The Association for Packaging and Processing Technologies
- Founded: Aug. 21, 1933
- Type: Trade Association
- Location: Herndon, Virginia;
- Members: 900+
- Key people: Jim Pittas, President & CEO
- Website: https://www.pmmi.org/

= Packaging Machinery Manufacturers Institute =

The Association for Packaging and Processing Technologies (formerly Packaging Machinery Manufacturers Institute) is a trade association representing more than 900 North American manufacturers and suppliers of equipment, components and materials as well as providers of related equipment and services to the packaging and processing industry.

==History==

In 1933, President Franklin D. Roosevelt enacted the National Industrial Recovery Act (Ch. 90, 48 Stat. 195), which set stringent regulations on industry. Boyd Redner writes in A History of The Packaging Machinery Manufacturers Institute: “The National Industrial Recovery Act spelled out provisions to businessmen … every industry was to come under a code, and the code had two sets of regulations … [1.] regulations spelled out maximum hours that could be worked and the minimum hourly pay … and [2.] they were also to include a stipulation of Fair Trade Practices, so that one employer was required to join some code group.”
Thirty five packaging machinery businessmen met in Buffalo, New York, in 1933, to decide whether to form an association that would act as the advocate for the packaging machinery industry to the Department of Labor. Subsequently, PMMI was incorporated in Aug. 21, 1933.
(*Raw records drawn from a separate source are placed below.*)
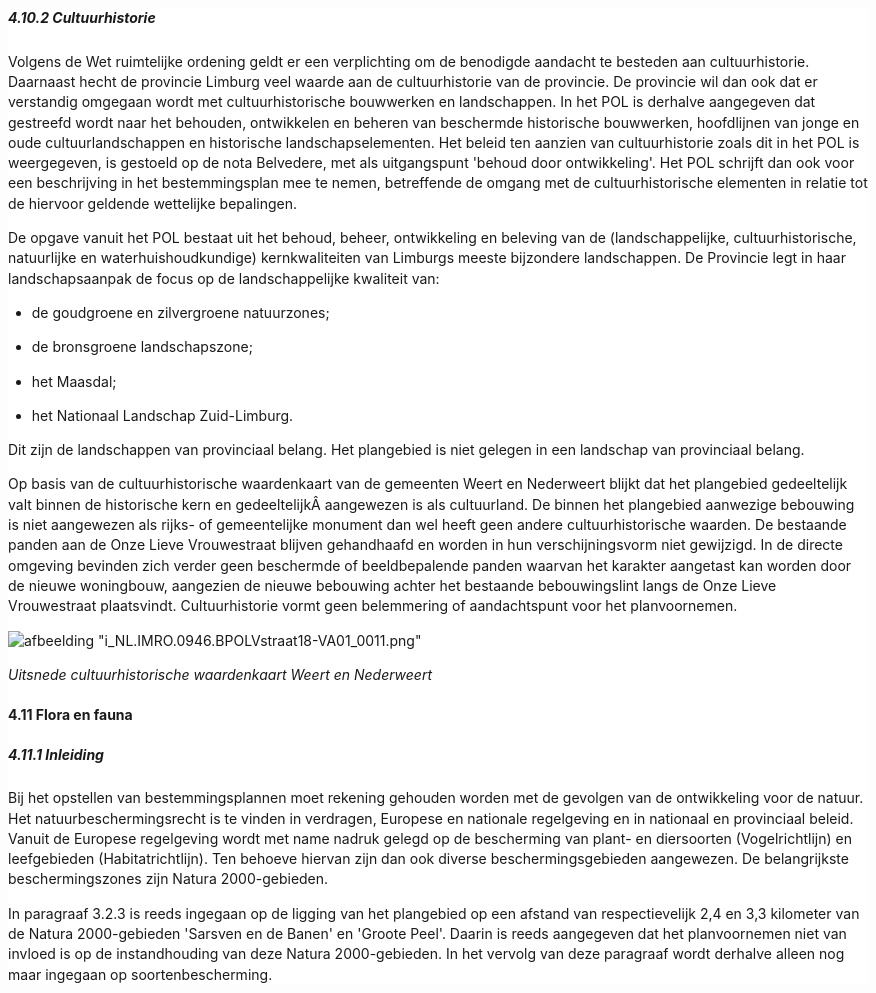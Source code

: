 ##### 4\.10\.2 Cultuurhistorie

Volgens de Wet ruimtelijke ordening geldt er een verplichting om de benodigde aandacht te besteden aan cultuurhistorie. Daarnaast hecht de provincie Limburg veel waarde aan de cultuurhistorie van de provincie. De provincie wil dan ook dat er verstandig omgegaan wordt met cultuurhistorische bouwwerken en landschappen. In het POL is derhalve aangegeven dat gestreefd wordt naar het behouden, ontwikkelen en beheren van beschermde historische bouwwerken, hoofdlijnen van jonge en oude cultuurlandschappen en historische landschapselementen. Het beleid ten aanzien van cultuurhistorie zoals dit in het POL is weergegeven, is gestoeld op de nota Belvedere, met als uitgangspunt 'behoud door ontwikkeling'. Het POL schrijft dan ook voor een beschrijving in het bestemmingsplan mee te nemen, betreffende de omgang met de cultuurhistorische elementen in relatie tot de hiervoor geldende wettelijke bepalingen.

De opgave vanuit het POL bestaat uit het behoud, beheer, ontwikkeling en beleving van de (landschappelijke, cultuurhistorische, natuurlijke en waterhuishoudkundige) kernkwaliteiten van Limburgs meeste bijzondere landschappen. De Provincie legt in haar landschapsaanpak de focus op de landschappelijke kwaliteit van:

* de goudgroene en zilvergroene natuurzones;

* de bronsgroene landschapszone;

* het Maasdal;

* het Nationaal Landschap Zuid\-Limburg.

Dit zijn de landschappen van provinciaal belang. Het plangebied is niet gelegen in een landschap van provinciaal belang.

Op basis van de cultuurhistorische waardenkaart van de gemeenten Weert en Nederweert blijkt dat het plangebied gedeeltelijk valt binnen de historische kern en gedeeltelijkÂ aangewezen is als cultuurland. De binnen het plangebied aanwezige bebouwing is niet aangewezen als rijks\- of gemeentelijke monument dan wel heeft geen andere cultuurhistorische waarden. De bestaande panden aan de Onze Lieve Vrouwestraat blijven gehandhaafd en worden in hun verschijningsvorm niet gewijzigd. In de directe omgeving bevinden zich verder geen beschermde of beeldbepalende panden waarvan het karakter aangetast kan worden door de nieuwe woningbouw, aangezien de nieuwe bebouwing achter het bestaande bebouwingslint langs de Onze Lieve Vrouwestraat plaatsvindt. Cultuurhistorie vormt geen belemmering of aandachtspunt voor het planvoornemen.

![afbeelding "i_NL.IMRO.0946.BPOLVstraat18-VA01_0011.png"](i_NL.IMRO.0946.BPOLVstraat18-VA01_0011.png)

*Uitsnede cultuurhistorische waardenkaart Weert en Nederweert*

#### 4\.11 Flora en fauna

##### 4\.11\.1 Inleiding

Bij het opstellen van bestemmingsplannen moet rekening gehouden worden met de gevolgen van de ontwikkeling voor de natuur. Het natuurbeschermingsrecht is te vinden in verdragen, Europese en nationale regelgeving en in nationaal en provinciaal beleid. Vanuit de Europese regelgeving wordt met name nadruk gelegd op de bescherming van plant\- en diersoorten (Vogelrichtlijn) en leefgebieden (Habitatrichtlijn). Ten behoeve hiervan zijn dan ook diverse beschermingsgebieden aangewezen. De belangrijkste beschermingszones zijn Natura 2000\-gebieden.

In paragraaf 3\.2\.3 is reeds ingegaan op de ligging van het plangebied op een afstand van respectievelijk 2,4 en 3,3 kilometer van de Natura 2000\-gebieden 'Sarsven en de Banen' en 'Groote Peel'. Daarin is reeds aangegeven dat het planvoornemen niet van invloed is op de instandhouding van deze Natura 2000\-gebieden. In het vervolg van deze paragraaf wordt derhalve alleen nog maar ingegaan op soortenbescherming.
In 1935, after the National Recovery Act was declared unconstitutional by the U.S. Supreme Court, PMMI veered from their mission as a defender of packaging practices against the regulation of the NRA, to a role of homogenizing the packaging processes. Packaging machine designs of that period were the result of individual requirements from the company to the inventor-entrepreneur.

PMMI implicitly brought the inventors together in a forum where they could discuss with each other the business and the industry. “The code proved to us not only that we could work together but that we could also trust one another. It proved further that we were an industry. It gave us a sense of importance of packaging machinery manufacturing that we have never lost.”
By 1938, all PMMI members had catalogs on file at the PMMI office at 342 Madison Avenue, New York City, NY, so the office could be a clearinghouse for inquiries. During World War II most PMMI member plants were converted to war work.
In 1956, PMMI began producing the PMMI Packaging Machinery Show due to a rising need for packaging machinery by consumer product goods companies. In 1995, PMMI added a second trade show PACK EXPO West, that is now PACK EXPO Las Vegas.

==Membership==
PMMI offers five membership categories: general, associate, components supplier, materials supplier and affiliated supplier membership.
- General membership - Machinery manufacturers within the United States, Mexico and Canada that are engaged in the manufacturing of processing, packaging or packaging-related converting equipment.
- Associate membership - Machinery manufacturers with a non-manufacturing presence in North America.
- Components Supplier membership - Original manufacturers of commercially available packaging machinery components, who are not engaged in manufacturing, packaging machinery and packaging-related converting machinery.
- Components Materials membership - Original manufacturers of commercially available packaging materials and containers, who are not engaged in manufacturing packaging machinery and packaging-related converting machinery.
- Affiliated Supplier membership - Suppliers to the packaging and processing industry that do not supply components for the build of machinery (i.e., integrators, engineering, design and construction services).

== Events ==
As the owner and producer of the PACK EXPO portfolio of trade shows, PMMI is responsible for the following industry-wide events in the US, PACK EXPO Las Vegas, PACK EXPO International (Chicago), Healthcare Packaging EXPO (co-located with PACK EXPO Las Vegas and PACK EXPO International), PACK EXPO East and ProFood Tech. In Mexico PMMI organizes EXPO PACK México and EXPO PACK Guadalajara.

In 2013 PMMI formed a strategic partnership with Cologne Trade Fair (Koelnmesse), the organizer of Anuga FoodTec, ProSweets Cologne, International FoodTec India and International FoodTec Brazil.

== Education ==
PMMI U is the education section of the Institute.
In 1966, PMMI initiated its first Education Committee to expand the packaging education program nationwide. Today, PMMI U annually donates $100,000 to packaging students, member employees, and packaging schools.
PMMI U has partnered with 28 institutions in the United States and Canada that offer packaging and processing curriculum. PMMI U has also partnered with the Mid Atlantic Mechantronic Advisory Council and several packaging and technical schools to develop a series of Certificate Programs focused on Mechatronics.

== ANSI Standards ==
In response to the National Product Liability Act of 1977, PMMI Product Safety Committee and the American National Standards Institute created ANSI B155.1-1973 – Safety Requirements for the Construction, Care, and Use of Packaging and Packaging-Related Converting Machinery for use in future litigation.